WHAT IS NEEDED
Word for word, set down every line of the entries below from the line with "This study demonstrated" to the line with "This supports H2", including both, and no other line.

SOURCE MATERIAL: Begin

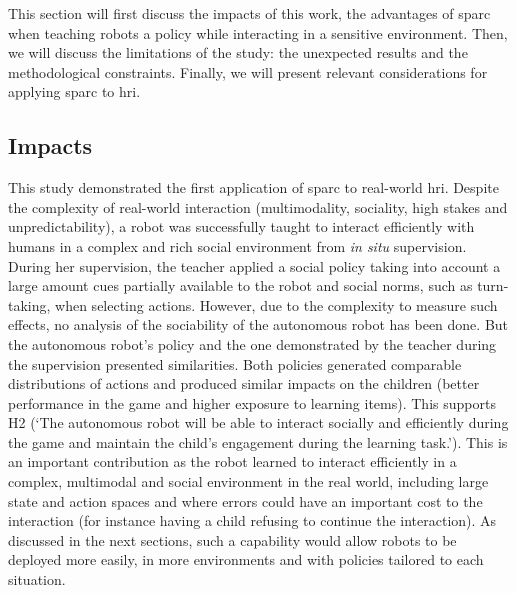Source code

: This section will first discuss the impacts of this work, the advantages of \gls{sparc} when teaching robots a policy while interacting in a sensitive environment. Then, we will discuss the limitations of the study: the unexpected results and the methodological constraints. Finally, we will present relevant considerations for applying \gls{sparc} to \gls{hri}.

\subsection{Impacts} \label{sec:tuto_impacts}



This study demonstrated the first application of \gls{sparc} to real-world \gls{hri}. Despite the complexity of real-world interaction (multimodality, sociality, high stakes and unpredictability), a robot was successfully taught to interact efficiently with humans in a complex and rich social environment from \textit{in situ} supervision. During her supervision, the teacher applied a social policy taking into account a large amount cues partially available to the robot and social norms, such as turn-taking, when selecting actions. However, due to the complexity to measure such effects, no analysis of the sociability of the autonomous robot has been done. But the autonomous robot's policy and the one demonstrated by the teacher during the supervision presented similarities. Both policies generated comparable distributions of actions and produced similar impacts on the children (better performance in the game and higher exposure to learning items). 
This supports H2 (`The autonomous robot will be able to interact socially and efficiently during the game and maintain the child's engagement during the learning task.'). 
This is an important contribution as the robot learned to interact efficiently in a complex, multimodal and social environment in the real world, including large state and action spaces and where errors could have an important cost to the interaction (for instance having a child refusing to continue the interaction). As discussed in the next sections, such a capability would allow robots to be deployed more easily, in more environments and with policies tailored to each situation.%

SOURCE MATERIAL: End

TASK OUTPUT
This study demonstrated the first application of \gls{sparc} to real-world \gls{hri}. Despite the complexity of real-world interaction (multimodality, sociality, high stakes and unpredictability), a robot was successfully taught to interact efficiently with humans in a complex and rich social environment from \textit{in situ} supervision. During her supervision, the teacher applied a social policy taking into account a large amount cues partially available to the robot and social norms, such as turn-taking, when selecting actions. However, due to the complexity to measure such effects, no analysis of the sociability of the autonomous robot has been done. But the autonomous robot's policy and the one demonstrated by the teacher during the supervision presented similarities. Both policies generated comparable distributions of actions and produced similar impacts on the children (better performance in the game and higher exposure to learning items). 
This supports H2 (`The autonomous robot will be able to interact socially and efficiently during the game and maintain the child's engagement during the learning task.'). 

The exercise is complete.